If an employee is considered “disabled” under the ADA, employers must provide “reasonable accommodations” if doing so will allow the staff member to perform his essential job functions. The definition of disability under the ADA is broad. Joe’s cancer renders him disabled under the law since, among other factors, he’s substantially limited in the major life activity of normal cell growth.

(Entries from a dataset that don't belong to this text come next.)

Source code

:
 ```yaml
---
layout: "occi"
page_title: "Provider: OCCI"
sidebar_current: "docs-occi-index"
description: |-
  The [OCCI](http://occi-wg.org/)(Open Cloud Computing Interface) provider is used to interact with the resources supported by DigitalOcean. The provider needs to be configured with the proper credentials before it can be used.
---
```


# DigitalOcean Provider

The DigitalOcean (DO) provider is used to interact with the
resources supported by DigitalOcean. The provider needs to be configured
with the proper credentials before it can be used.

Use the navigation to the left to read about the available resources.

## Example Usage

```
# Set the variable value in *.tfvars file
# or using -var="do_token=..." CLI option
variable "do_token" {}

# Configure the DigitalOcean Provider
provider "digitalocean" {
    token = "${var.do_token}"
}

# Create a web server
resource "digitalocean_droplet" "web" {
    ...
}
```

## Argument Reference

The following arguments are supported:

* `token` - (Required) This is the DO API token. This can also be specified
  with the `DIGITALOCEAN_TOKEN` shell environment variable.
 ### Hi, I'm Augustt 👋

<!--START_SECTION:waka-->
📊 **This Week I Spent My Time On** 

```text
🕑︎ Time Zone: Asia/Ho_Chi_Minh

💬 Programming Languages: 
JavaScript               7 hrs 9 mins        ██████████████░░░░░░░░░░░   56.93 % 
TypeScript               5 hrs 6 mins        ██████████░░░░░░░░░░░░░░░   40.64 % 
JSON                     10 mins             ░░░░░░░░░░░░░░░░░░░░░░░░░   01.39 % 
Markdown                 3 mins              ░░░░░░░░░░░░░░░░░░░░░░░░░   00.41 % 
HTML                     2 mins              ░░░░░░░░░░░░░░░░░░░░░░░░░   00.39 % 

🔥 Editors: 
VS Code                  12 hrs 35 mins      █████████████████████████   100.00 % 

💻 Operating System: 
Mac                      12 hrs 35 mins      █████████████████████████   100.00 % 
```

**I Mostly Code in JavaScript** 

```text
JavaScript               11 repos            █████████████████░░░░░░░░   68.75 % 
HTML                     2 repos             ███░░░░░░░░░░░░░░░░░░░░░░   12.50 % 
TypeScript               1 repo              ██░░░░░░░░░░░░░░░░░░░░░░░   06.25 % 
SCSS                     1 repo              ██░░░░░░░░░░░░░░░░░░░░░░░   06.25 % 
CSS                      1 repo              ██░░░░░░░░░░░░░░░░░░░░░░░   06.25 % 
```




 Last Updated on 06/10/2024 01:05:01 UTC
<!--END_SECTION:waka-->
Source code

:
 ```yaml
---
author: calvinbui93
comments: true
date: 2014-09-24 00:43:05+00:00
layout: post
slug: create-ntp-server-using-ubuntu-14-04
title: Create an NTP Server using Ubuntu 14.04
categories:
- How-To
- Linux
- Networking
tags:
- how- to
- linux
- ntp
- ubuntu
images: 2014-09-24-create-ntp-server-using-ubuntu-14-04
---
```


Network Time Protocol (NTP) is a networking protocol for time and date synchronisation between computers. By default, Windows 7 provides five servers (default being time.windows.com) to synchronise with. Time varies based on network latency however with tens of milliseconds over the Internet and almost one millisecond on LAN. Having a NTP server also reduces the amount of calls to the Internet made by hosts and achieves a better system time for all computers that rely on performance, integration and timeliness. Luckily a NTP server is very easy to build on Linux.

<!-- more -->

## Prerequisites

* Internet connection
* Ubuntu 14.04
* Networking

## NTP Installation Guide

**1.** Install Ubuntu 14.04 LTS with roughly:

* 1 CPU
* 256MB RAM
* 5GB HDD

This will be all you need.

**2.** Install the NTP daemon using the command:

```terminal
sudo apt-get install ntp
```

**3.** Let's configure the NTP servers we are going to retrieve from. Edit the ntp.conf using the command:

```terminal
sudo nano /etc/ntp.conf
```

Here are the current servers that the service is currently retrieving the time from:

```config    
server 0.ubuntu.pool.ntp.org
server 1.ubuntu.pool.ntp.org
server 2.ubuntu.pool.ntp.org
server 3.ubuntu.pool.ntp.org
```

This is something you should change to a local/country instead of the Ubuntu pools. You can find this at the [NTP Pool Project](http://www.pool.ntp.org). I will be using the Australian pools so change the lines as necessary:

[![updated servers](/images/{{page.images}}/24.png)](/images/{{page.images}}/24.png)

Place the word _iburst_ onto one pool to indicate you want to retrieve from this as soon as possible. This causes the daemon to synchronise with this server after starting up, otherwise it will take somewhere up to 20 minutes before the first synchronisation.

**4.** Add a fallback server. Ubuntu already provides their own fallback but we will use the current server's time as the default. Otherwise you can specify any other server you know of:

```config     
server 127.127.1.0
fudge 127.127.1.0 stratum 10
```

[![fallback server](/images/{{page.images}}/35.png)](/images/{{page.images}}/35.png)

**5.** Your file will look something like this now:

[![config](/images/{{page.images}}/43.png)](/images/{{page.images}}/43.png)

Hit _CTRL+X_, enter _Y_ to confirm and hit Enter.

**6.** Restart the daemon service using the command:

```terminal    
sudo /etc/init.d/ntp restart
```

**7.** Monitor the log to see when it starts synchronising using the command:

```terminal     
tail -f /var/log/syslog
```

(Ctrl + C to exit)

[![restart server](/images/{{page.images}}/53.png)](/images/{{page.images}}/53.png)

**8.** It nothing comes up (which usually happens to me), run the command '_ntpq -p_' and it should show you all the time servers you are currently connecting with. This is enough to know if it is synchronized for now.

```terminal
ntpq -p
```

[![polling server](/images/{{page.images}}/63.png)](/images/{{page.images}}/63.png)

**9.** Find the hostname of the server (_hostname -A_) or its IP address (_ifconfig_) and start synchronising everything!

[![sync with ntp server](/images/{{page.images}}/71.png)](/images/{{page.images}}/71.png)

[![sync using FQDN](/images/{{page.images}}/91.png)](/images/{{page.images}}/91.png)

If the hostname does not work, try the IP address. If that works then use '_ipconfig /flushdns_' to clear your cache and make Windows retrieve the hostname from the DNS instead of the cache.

An accommodation is considered reasonable and must be provided unless it would cause the employer “undue hardship.” This analysis must be done on a case-by-case basis. An accommodation is likely an undue hardship if it would significantly disrupt operation, fundamentally alter the employee’s job, substantially impact the employer’s ability to serve customers or require the employer to incur significant overtime expenses. The employer’s size and resources must be considered. If an accommodation would be costly to implement, especially in light of the employer’s financial resources, it’s more likely to be considered an undue hardship.